Surabaya - Komisi D Bidang Kesra dan Pendidikan DPRD Kota Surabaya mengawal rencana revisi Perda Revisi Perda Nomor 2 Tahun 2008 tentang kepariwisataan untuk menyesuaikan dengan Undang-Undang (UU) Nomor 10 Tahun 2009.
Wakil Ketua Komisi D DPRD Surabaya Eddi Budi Prabowo mendesak Dinas Kebudayaan dan Pariwisata (Disbudpar) Surabaya segera mengajukan revisi perda ini. Gagasan perda 2/208 perlu direvisi karena dari pusat telah terbit UU 10 Tahun 2009 sehingga perda ini perlu menyesuaikan. Sebelumnya, perda 2/2008 itu menggunakan acuan UU 9 Tahun 1999.

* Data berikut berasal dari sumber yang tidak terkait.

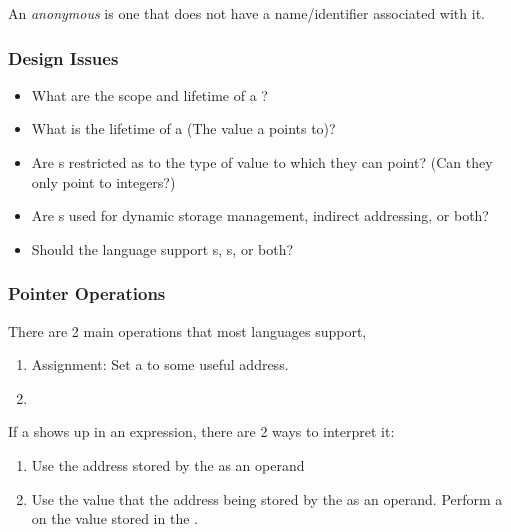 \begin{definition}\label{def:Anonymous_Variable}
  An \emph{anonymous } is one that does not have a name/identifier associated with it.
\end{definition}

\subsubsection{Design Issues}\label{subsubsec:Pointer-Design_Issues}
\begin{itemize}[noitemsep]
\item What are the scope and lifetime of a ?
\item What is the lifetime of a  (The value a  points to)?
\item Are s restricted as to the type of value to which they can point? (Can they only point to integers?)
\item Are s used for dynamic storage management, indirect addressing, or both?
\item Should the language support s, s, or both?
\end{itemize}

\subsubsection{Pointer Operations}\label{subsubsec:Pointer-Operations}
There are 2 main operations that most languages support,
\begin{enumerate}[noitemsep]
\item Assignment: Set a    to some useful address.
\item {}
\end{enumerate}

If a  shows up in an expression, there are 2 ways to interpret it:
\begin{enumerate}[noitemsep]
\item Use the address stored by the  as an operand
\item Use the value that the address being stored by the  as an operand. Perform a  on the value stored in the .
\end{enumerate}

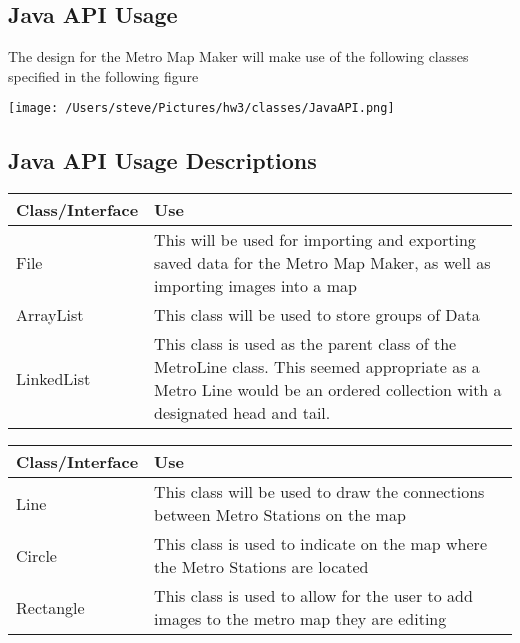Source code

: \documentclass[10pt,a4paper]{article}
\begin{document}
\subsection{Java API Usage}
The design for the Metro Map Maker will make use of the following classes specified in the following figure

\begin{center}
\texttt{[image: /Users/steve/Pictures/hw3/classes/JavaAPI.png]}
\end{center}

\subsection{Java API Usage Descriptions}

\begin{center}
\begin{tabular}{| l | p{12cm} |}
\hline
Class/Interface & Use \\ \hline
File & This will be used for importing and exporting saved data for the Metro Map Maker, as well as importing images into a map \\ \hline
ArrayList & This class will be used to store groups of Data\\ \hline
LinkedList & This class is used as the parent class of the MetroLine class. This seemed appropriate as a Metro Line would be an ordered collection with a designated head and tail. \\ \hline
\end{tabular}
\end{center}

\begin{center}
\begin{tabular}{| l | p{12cm} |}
\hline
Class/Interface & Use \\ \hline
Line & This class will be used to draw the connections between Metro Stations on the map \\ \hline
Circle & This class is used to indicate on the map where the Metro Stations are located \\ \hline
Rectangle & This class is used to allow for the user to add images to the metro map they are editing \\ \hline
\end{tabular}
\end{center}
\end{document}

Komisi D yang didukung Himpunan Pengusaha Rekreasi dan Hiburan (Hiperhu) Surabaya yang menyatakan dalam revisi perda tersebut tidak perlu membuat kajian akademis lagi, karena sifatnya adalah revisi.
"Saya kira tidak perlu banyak dikaji," kata politisi Partai Golkar ini.
Sebelumnya, Kepala Dinas Kebudayaan dan Pariwisata (Disbudpar) Surabaya Wiwiek Widayati mengatakan pihaknya memang sudah merencanakan revisi perda 2/2008 dan sedang dalam proses.
Ia menyebut proses itu sedang dalam tahap koordinasi antar beberapa SKPD lain, termasuk untuk menyusun kajian akademis. "Kajian akademis itu diperlukan untuk menyusun kronologis sebelum perubahan, kenapa perda hendak diubah," ujarnya.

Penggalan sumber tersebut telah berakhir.